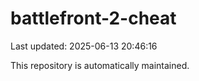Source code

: # battlefront-2-cheat

Last updated: 2025-06-13 20:46:16

This repository is automatically maintained.
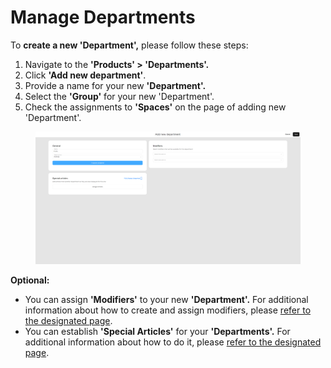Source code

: # Manage Departments

To **create a new 'Department',** please follow these steps:

1. Navigate to the **'Products' > 'Departments'.**
2. Click **'Add new department'**.
3. Provide a name for your new **'Department'.**
4. Select the **'Group'** for your new 'Department'.
5. Check the assignments to **'Spaces'** on the page of adding new 'Department'.

<figure><img src="../../../.gitbook/assets/Screenshot (19).png" alt=""><figcaption></figcaption></figure>

**Optional:**

* You can assign **'Modifiers'** to your new **'Department'.** For additional information about how to create and assign modifiers, please [refer to the designated page](../../../products/modifiers/create-modifiers-and-assign-them-to-the-article.md).
* You can establish **'Special Articles'** for your **'Departments'.** For additional information about how to do it, please [refer to the designated page](../../../products/departments/special-articles.md).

^^^^^^^^

REQUIRED ACTION — Write out all the records exactly, omitting the images.

REPLY TO THE TASK —
Source code

: # battlefront-2-cheat

Last updated: 2025-06-13 20:46:16

This repository is automatically maintained.
Source code

: # Manage Departments

To **create a new 'Department',** please follow these steps:

1. Navigate to the **'Products' > 'Departments'.**
2. Click **'Add new department'**.
3. Provide a name for your new **'Department'.**
4. Select the **'Group'** for your new 'Department'.
5. Check the assignments to **'Spaces'** on the page of adding new 'Department'.

<figure><img src="../../../.gitbook/assets/Screenshot (19).png" alt=""><figcaption></figcaption></figure>

**Optional:**

* You can assign **'Modifiers'** to your new **'Department'.** For additional information about how to create and assign modifiers, please [refer to the designated page](../../../products/modifiers/create-modifiers-and-assign-them-to-the-article.md).
* You can establish **'Special Articles'** for your **'Departments'.** For additional information about how to do it, please [refer to the designated page](../../../products/departments/special-articles.md).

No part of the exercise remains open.